Although the service has yet to announce a specific timeline for a joint all-weather all-terrain support vehicle program of record, some industry members have already shown interest in winning the potential future contract.
BAE Systems announced its intention to bid for the system in August.
Klemmer said BAE plans to offer its BvS10 and Beowulf vehicles. The company developed the armored BvS10 in 2004 and has since developed Beowulf as an unarmored variant. Klemmer noted the Beowulf is similar in appearance to the SUSV, but about four feet longer.
The system has a top speed of 40 miles per hour, a range of up to 620 miles and can climb slopes up to 45 degrees, according to BAE. However, Klemmer noted the biggest difference between the small unit support vehicle and the Beowulf is within the electrical systems.
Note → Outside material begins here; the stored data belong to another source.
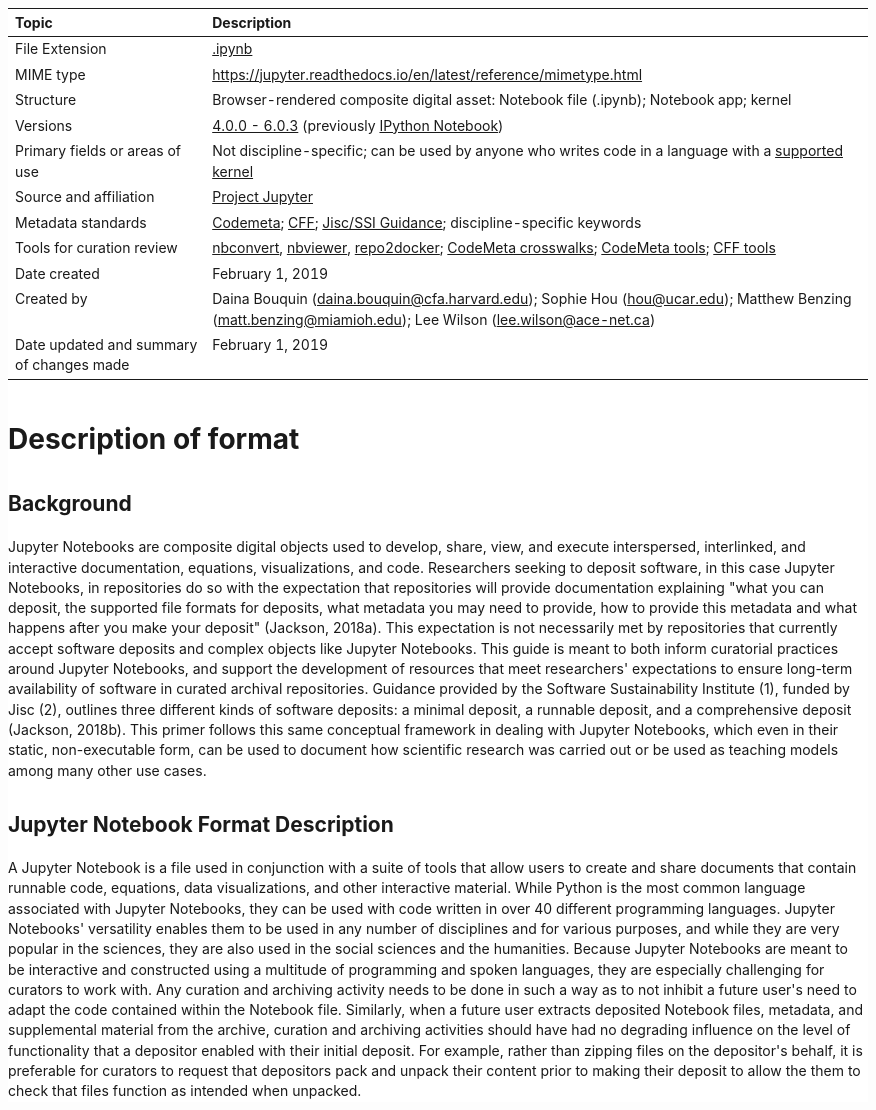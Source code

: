 | Topic |  Description     |
| :------------- | :------------- |
| File Extension | [.ipynb](https://fileinfo.com/extension/ipynb) |
| MIME type     |  https://jupyter.readthedocs.io/en/latest/reference/mimetype.html    |
|  Structure | Browser-rendered composite digital asset: Notebook file (.ipynb); Notebook app; kernel   |  
| Versions | [4.0.0 - 6.0.3](https://jupyter-notebook.readthedocs.io/en/stable/changelog.html) (previously [IPython Notebook](https://ipython.org/notebook.html)) |
| Primary fields or areas of use | Not discipline-specific; can be used by anyone who writes code in a language with a [supported kernel](https://github.com/jupyter/jupyter/wiki/Jupyter-kernels) |
| Source and affiliation | [Project Jupyter](https://jupyter.org/about)|
| Metadata standards | [Codemeta](https://codemeta.github.io/); [CFF](https://citation-file-format.github.io/); [Jisc/SSI Guidance](https://zenodo.org/record/1327321#.W8lNLhNKiRs); discipline-specific keywords  |
| Tools for curation review | [n](https://github.com/jupyter/nbconvert)[bconvert](https://github.com/jupyter/nbconvert), [nbviewer](https://github.com/jupyter/nbviewer),  [repo2docker](https://repo2docker.readthedocs.io/en/latest/); [CodeMeta crosswalks](https://codemeta.github.io/crosswalk/); [CodeMeta tools](https://codemeta.github.io/tools/); [CFF tools](https://citation-file-format.github.io/#/tools) |
| Date created |  February 1, 2019 |
| Created by | Daina Bouquin ([daina.bouquin@cfa.harvard.edu](mailto:daina.bouquin@cfa.harvard.edu)); Sophie Hou ([hou@ucar.edu](mailto:hou@ucar.edu)); Matthew Benzing ([matt.benzing@miamioh.edu](mailto:matt.benzing@miamioh.edu)); Lee Wilson ([lee.wilson@ace-net.ca](mailto:lee.wilson@ace-net.ca))|
| Date updated and summary of changes made | February 1, 2019 |


# Description of format

## Background

Jupyter Notebooks are composite digital objects used to develop, share, view, and execute interspersed, interlinked, and interactive documentation, equations, visualizations, and code. Researchers seeking to deposit software, in this case Jupyter Notebooks, in repositories do so with the expectation that repositories will provide documentation explaining &quot;what you can deposit, the supported file formats for deposits, what metadata you may need to provide, how to provide this metadata and what happens after you make your deposit&quot; (Jackson, 2018a). This expectation is not necessarily met by repositories that currently accept software deposits and complex objects like Jupyter Notebooks. This guide is meant to both inform curatorial practices around Jupyter Notebooks, and support the development of resources that meet researchers&#39; expectations to ensure long-term availability of software in curated archival repositories. Guidance provided by the Software Sustainability Institute (1), funded by Jisc (2), outlines three different kinds of software deposits: a minimal deposit, a runnable deposit, and a comprehensive deposit (Jackson, 2018b). This primer follows this same conceptual framework in dealing with Jupyter Notebooks, which even in their static, non-executable form, can be used to document how scientific research was carried out or be used as teaching models among many other use cases.

## Jupyter Notebook Format Description

A Jupyter Notebook is a file used in conjunction with a suite of tools that allow users to create and share documents that contain runnable code, equations, data visualizations, and other interactive material. While Python is the most common language associated with Jupyter Notebooks, they can be used with code written in over 40 different programming languages. Jupyter Notebooks&#39; versatility enables them to be used in any number of disciplines and for various purposes, and while they are very popular in the sciences, they are also used in the social sciences and the humanities. Because Jupyter Notebooks are meant to be interactive and constructed using a multitude of programming and spoken languages, they are especially challenging for curators to work with. Any curation and archiving activity needs to be done in such a way as to not inhibit a future user&#39;s need to adapt the code contained within the Notebook file. Similarly, when a future user extracts deposited Notebook files, metadata, and supplemental material from the archive, curation and archiving activities should have had no degrading influence on the level of functionality that a depositor enabled with their initial deposit. For example, rather than zipping files on the depositor&#39;s behalf, it is preferable for curators to request that depositors pack and unpack their content prior to making their deposit to allow the them to check that files function as intended when unpacked.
Beowulf has a 400-amp baseline, he said, which is “quite an increase in power.” Additionally, Beowulf has 285 horsepower, whereas the SUSV has only 136 horsepower.
The BvS10 carries over the original small unit support vehicle’s articulated steering and drive system, Klemmer said, which allows it to maneuver in smaller spaces by splitting parts of the vehicle and incorporating a middle pivot point. Beowulf is based on BAE’s Viking BvS10, which was first designed for the United Kingdom’s Royal Marines.
ST Engineering also has a tracked, amphibious vehicle called the Bronco 3 that is designed to work in extreme conditions. However, Tom Vecchiolla, president and CEO of VT Systems, which is owned by Singapore-based ST, said it is too soon to determine whether or not it will bid for the program.
Dominic Phoon, product director for the Bronco, said the four-wheel, tracked vehicle can operate in environments of about 104 to 122 degrees as well as temperatures as low as minus 49 to minus 58 degrees. Similar to the small unit support vehicle, the Bronco 3 has a ground pressure less than that of a human foot so it can traverse over muddy terrain and dense snow, he said.
Because the amphibious system uses its tracks to propel itself in water, there is no need for additional preparation when transitioning from land, he noted. The company has already run the vehicle through Arctic terrain in Finland, he said.
There is also a commercial variant of the system that could be used at a state and local level for natural disasters, he noted. Vecchiolla said Japan has one of these variants, which is currently in demonstration phase, and there are potential plans for it to procure additional vehicles.
Cancian said that as the military continues to increase its presence in the Arctic, he expects the Army to focus mostly on adapting its systems to operate in the region.
“I wouldn’t expect a lot of new systems, but I would expect a lot of activity and maybe efforts to figure out how to get systems to operate in extremely cold environments,” he said. This may include adaptations for trucks, generators and communication equipment that must work in negative 50 degrees or negative 40 degrees temperatures, he noted.